Abstract

Peripartum seizures remain a leading cause of maternal morbidity and mortality worldwide. Therefore, recognition of high-risk individuals is essential. We aimed to determine the rate and identify risk factors for postpartum seizure/epilepsy readmissions. In this retrospective cohort study, the Nationwide Readmissions Database was used to identify index admissions for delivery and readmissions for seizures in the year 2013, defined by International Classification of Disease, Ninth Revision, Clinical Modification codes for epilepsy, convulsions, and eclampsia in the primary diagnostic position.
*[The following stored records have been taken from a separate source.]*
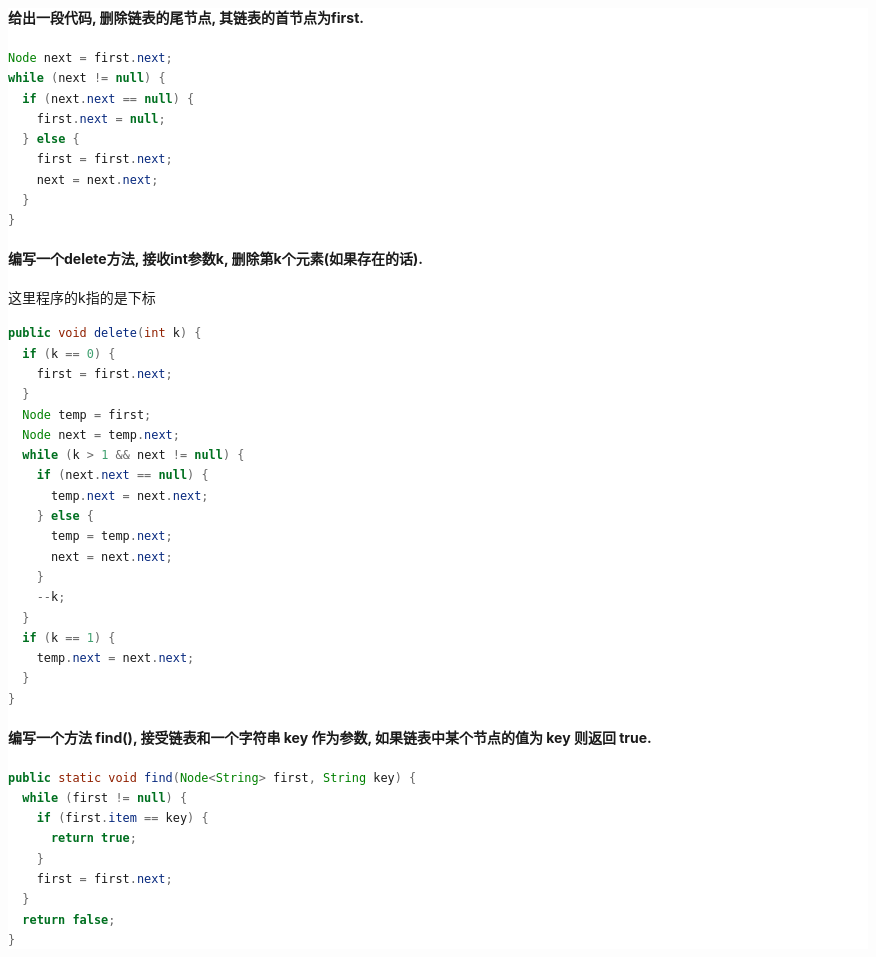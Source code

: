 #### 给出一段代码, 删除链表的尾节点, 其链表的首节点为first.

```java
Node next = first.next;
while (next != null) {
  if (next.next == null) {
    first.next = null;
  } else {
    first = first.next;
    next = next.next;
  }
}
```

#### 编写一个delete方法, 接收int参数k, 删除第k个元素(如果存在的话).

这里程序的k指的是下标

```java
public void delete(int k) {
  if (k == 0) {
    first = first.next;
  }
  Node temp = first;
  Node next = temp.next;
  while (k > 1 && next != null) {
    if (next.next == null) {
      temp.next = next.next;
    } else {
      temp = temp.next;
      next = next.next;
    }
    --k;
  }
  if (k == 1) {
    temp.next = next.next;
  }
}
```

#### 编写一个方法 find(), 接受链表和一个字符串 key 作为参数, 如果链表中某个节点的值为 key 则返回 true.

```java
public static void find(Node<String> first, String key) {
  while (first != null) {
    if (first.item == key) {
      return true;
    }
    first = first.next;
  }
  return false;
}
```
Logistic regression analysis was used to examine 30-day readmission for seizures as well as associations between demographic, medical, psychiatric, and pregnancy-related factors. There were 1633714 index admissions for delivery, with a 30-day readmission rate for seizures/epilepsy of 19.69 per 100000 index admissions. The mean age of index participants was 28.6 years (SD = 5.8). Postpartum 30-day readmissions for eclampsia represented 80% of seizure/epilepsy readmissions. Higher income was associated with lower odds of seizure/epilepsy readmission (odds ratio [OR] = 0.50, 95% confidence interval [CI] = 0.34-0.72, P=.03) for the highest income group. Eclampsia (OR = 19.9, 95% CI = 9.38-42.2, P<.001), preexisting epilepsy (OR = 10.63, 95% CI = 6.43-17.56, P<.001), pre-eclampsia (OR = 3.23, 95% CI = 2.31-4.51, P<.001), and gestational hypertension (OR = 2.78, 95% CI = 1.94-3.98, P<.001) were associated with readmission for seizures. Readmissions for seizures are fortunately rare, but are important to minimize given morbidity and mortality. Most seizure readmissions occurring within 30days postpartum were coded as eclampsia rather than convulsions or pre-existing epilepsy. These findings suggest that early identification of women with pre-eclampsia and eclampsia may play a role in the prevention of postpartum seizures. Women with these risk factors should be identified to optimize care and monitored closely for seizure-associated complications.